Je me suis remémoré toutes les chambres que j’avais occupées, plus ou moins longtemps : 21 chambres en 36 ans ! C'est beaucoup, non ?
Le constat de Myriam, lors de mon bilan de compétences il y a 3 ans, m’est revenu en mémoire « Votre vie est parsemée d’arrachements et de ruptures.» J’avais fondu en larmes, elle était restée à côté de moi, silencieuse. Son regard et son sourire bienveillants étaient comme l’épaule d’un ami. Moment difficile mais sans doute nécessaire, qui m’a permis de comprendre certaines choses et de faire un peu la paix avec mon passé.
Aînée de 3, j’ai pratiquement toujours partagé ma chambre, d’abord avec mon frère, puis avec ma petite sœur.
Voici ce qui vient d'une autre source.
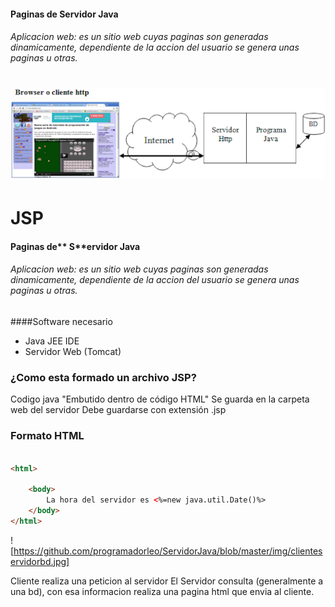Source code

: #### **P**aginas de **S**ervidor **J**ava

###### Aplicacion web: es un sitio web cuyas paginas son generadas dinamicamente, dependiente de la accion del usuario se genera unas paginas u otras.

![](https://github.com/programadorleo/ServidorJava/blob/master/img/clienteservidorbd.png)
=======
# JSP
#### **P**aginas de** S**ervidor **J**ava

###### Aplicacion web: es un sitio web cuyas paginas son generadas dinamicamente, dependiente de la accion del usuario se genera unas paginas u otras.


####Software necesario

- Java JEE IDE
- Servidor Web (Tomcat)


### ¿Como esta formado un archivo JSP?

Codigo java "Embutido dentro de código HTML"
Se guarda en la carpeta web del servidor 
Debe guardarse con extensión .jsp 

### Formato HTML

```html

<html>
   
    <body>
        La hora del servidor es <%=new java.util.Date()%>
    </body>
</html>
```
![https://github.com/programadorleo/ServidorJava/blob/master/img/clienteservidorbd.jpg]

Cliente realiza una peticion al servidor 
El Servidor consulta (generalmente a una bd), con esa informacion
realiza una pagina html que envia al cliente.



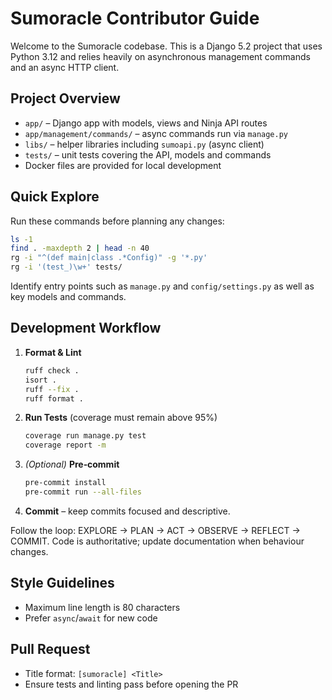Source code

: # Sumoracle Contributor Guide

Welcome to the Sumoracle codebase. This is a Django 5.2 project that uses
Python 3.12 and relies heavily on asynchronous management commands and an
async HTTP client.

## Project Overview
- `app/` – Django app with models, views and Ninja API routes
- `app/management/commands/` – async commands run via `manage.py`
- `libs/` – helper libraries including `sumoapi.py` (async client)
- `tests/` – unit tests covering the API, models and commands
- Docker files are provided for local development

## Quick Explore
Run these commands before planning any changes:
```bash
ls -1
find . -maxdepth 2 | head -n 40
rg -i "^(def main|class .*Config)" -g '*.py'
rg -i '(test_)\w+' tests/
```
Identify entry points such as `manage.py` and `config/settings.py` as well
as key models and commands.

## Development Workflow
1. **Format & Lint**
   ```bash
   ruff check .
   isort .
   ruff --fix .
   ruff format .
   ```
2. **Run Tests** (coverage must remain above 95%)
   ```bash
   coverage run manage.py test
   coverage report -m
   ```
3. *(Optional)* **Pre‑commit**
   ```bash
   pre-commit install
   pre-commit run --all-files
   ```
4. **Commit** – keep commits focused and descriptive.

Follow the loop: EXPLORE → PLAN → ACT → OBSERVE → REFLECT → COMMIT. Code is
authoritative; update documentation when behaviour changes.

## Style Guidelines
- Maximum line length is 80 characters
- Prefer `async`/`await` for new code

## Pull Request
- Title format: `[sumoracle] <Title>`
- Ensure tests and linting pass before opening the PR

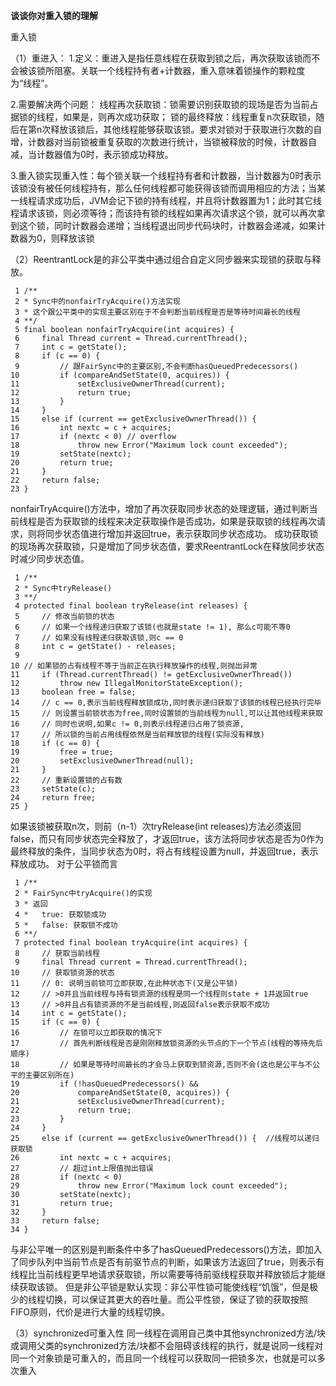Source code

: **谈谈你对重入锁的理解**

重入锁

（1）重进入：
1.定义：重进入是指任意线程在获取到锁之后，再次获取该锁而不会被该锁所阻塞。关联一个线程持有者+计数器，重入意味着锁操作的颗粒度为“线程”。

2.需要解决两个问题：
线程再次获取锁：锁需要识别获取锁的现场是否为当前占据锁的线程，如果是，则再次成功获取；
锁的最终释放：线程重复n次获取锁，随后在第n次释放该锁后，其他线程能够获取该锁。要求对锁对于获取进行次数的自增，计数器对当前锁被重复获取的次数进行统计，当锁被释放的时候，计数器自减，当计数器值为0时，表示锁成功释放。

3.重入锁实现重入性：每个锁关联一个线程持有者和计数器，当计数器为0时表示该锁没有被任何线程持有，那么任何线程都可能获得该锁而调用相应的方法；当某一线程请求成功后，JVM会记下锁的持有线程，并且将计数器置为1；此时其它线程请求该锁，则必须等待；而该持有锁的线程如果再次请求这个锁，就可以再次拿到这个锁，同时计数器会递增；当线程退出同步代码块时，计数器会递减，如果计数器为0，则释放该锁

（2）ReentrantLock是的非公平类中通过组合自定义同步器来实现锁的获取与释放。

```
 1 /**
 2 * Sync中的nonfairTryAcquire()方法实现
 3 * 这个跟公平类中的实现主要区别在于不会判断当前线程是否是等待时间最长的线程
 4 **/ 
 5 final boolean nonfairTryAcquire(int acquires) {
 6     final Thread current = Thread.currentThread();
 7     int c = getState();
 8     if (c == 0) {
 9         // 跟FairSync中的主要区别,不会判断hasQueuedPredecessors()
10         if (compareAndSetState(0, acquires)) {
11             setExclusiveOwnerThread(current);
12             return true;
13         }
14     }
15     else if (current == getExclusiveOwnerThread()) {
16         int nextc = c + acquires;
17         if (nextc < 0) // overflow
18             throw new Error("Maximum lock count exceeded");
19         setState(nextc);
20         return true;
21     }
22     return false;
23 }
```

nonfairTryAcquire()方法中，增加了再次获取同步状态的处理逻辑，通过判断当前线程是否为获取锁的线程来决定获取操作是否成功，如果是获取锁的线程再次请求，则将同步状态值进行增加并返回true，表示获取同步状态成功。
成功获取锁的现场再次获取锁，只是增加了同步状态值，要求ReentrantLock在释放同步状态时减少同步状态值。

```
 1 /**
 2 * Sync中tryRelease()
 3 **/
 4 protected final boolean tryRelease(int releases) {
 5     // 修改当前锁的状态
 6     // 如果一个线程递归获取了该锁(也就是state != 1), 那么c可能不等0
 7     // 如果没有线程递归获取该锁,则c == 0
 8     int c = getState() - releases;
 9 
10 // 如果锁的占有线程不等于当前正在执行释放操作的线程,则抛出异常
11     if (Thread.currentThread() != getExclusiveOwnerThread())
12         throw new IllegalMonitorStateException();
13     boolean free = false;
14     // c == 0,表示当前线程释放锁成功,同时表示递归获取了该锁的线程已经执行完毕
15     // 则设置当前锁状态为free,同时设置锁的当前线程为null,可以让其他线程来获取
16     // 同时也说明,如果c != 0,则表示线程递归占用了锁资源,
17     // 所以锁的当前占用线程依然是当前释放锁的线程(实际没有释放)
18     if (c == 0) {
19         free = true;
20         setExclusiveOwnerThread(null);
21     }
22     // 重新设置锁的占有数
23     setState(c);
24     return free;
25 }
```

如果该锁被获取n次，则前（n-1）次tryRelease(int releases)方法必须返回false，而只有同步状态完全释放了，才返回true，该方法将同步状态是否为0作为最终释放的条件，当同步状态为0时，将占有线程设置为null，并返回true，表示释放成功。
对于公平锁而言

```
 1 /**
 2 * FairSync中tryAcquire()的实现
 3 * 返回
 4 *   true: 获取锁成功
 5 *   false: 获取锁不成功
 6 **/
 7 protected final boolean tryAcquire(int acquires) {
 8     // 获取当前线程
 9     final Thread current = Thread.currentThread();
10     // 获取锁资源的状态
11     // 0: 说明当前锁可立即获取,在此种状态下(又是公平锁)
12     // >0并且当前线程与持有锁资源的线程是同一个线程则state + 1并返回true
13     // >0并且占有锁资源的不是当前线程,则返回false表示获取不成功
14     int c = getState();
15     if (c == 0) {
16         // 在锁可以立即获取的情况下
17         // 首先判断线程是否是刚刚释放锁资源的头节点的下一个节点(线程的等待先后顺序)
18         // 如果是等待时间最长的才会马上获取到锁资源,否则不会(这也是公平与不公平的主要区别所在)
19         if (!hasQueuedPredecessors() &&
20             compareAndSetState(0, acquires)) {
21             setExclusiveOwnerThread(current);
22             return true;
23         }
24     }
25     else if (current == getExclusiveOwnerThread()) {  //线程可以递归获取锁
26         int nextc = c + acquires;
27         // 超过int上限值抛出错误
28         if (nextc < 0)
29             throw new Error("Maximum lock count exceeded");
30         setState(nextc);
31         return true;
32     }
33     return false;
34 }
```

与非公平唯一的区别是判断条件中多了hasQueuedPredecessors()方法，即加入了同步队列中当前节点是否有前驱节点的判断，如果该方法返回了true，则表示有线程比当前线程更早地请求获取锁，所以需要等待前驱线程获取并释放锁后才能继续获取该锁。
但是非公平锁是默认实现：非公平性锁可能使线程“饥饿”，但是极少的线程切换，可以保证其更大的吞吐量。而公平性锁，保证了锁的获取按照FIFO原则，代价是进行大量的线程切换。

（3）synchronized可重入性
同一线程在调用自己类中其他synchronized方法/块或调用父类的synchronized方法/块都不会阻碍该线程的执行，就是说同一线程对同一个对象锁是可重入的，而且同一个线程可以获取同一把锁多次，也就是可以多次重入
Quand j’ai vécu seule, ce fut en studio où la pièce unique faisait office de tout, salon, cuisine et chambre, et de rien, donc.
En Irlande, les chambres étaient entièrement meublées - et très moches - (en bleu, ce qui est loin d’être ma couleur favorite). Elles auraient dû constituer un refuge pour m’isoler des autres, mais j’y passais finalement peu de temps. Je leur préférais la cuisine où ustensiles et livres de recettes parlaient de moi. Là-bas,pendant 6 ans, j’ai vraiment perdu le goût de décorer mon chez-moi, puisqu’il ne l’était pas.
J'ai déjà prévenu JM que j'allais le réquisitionner bientôt pour peindre et percer les murs. Je vais me débarrasser, une bonne fois pour toutes, des traces du passé qui encombrent mon présent. Je suis prête à laisser s’exprimer le festival de mon intimité. A laisser voir qui je suis, au fond de moi. Enfin.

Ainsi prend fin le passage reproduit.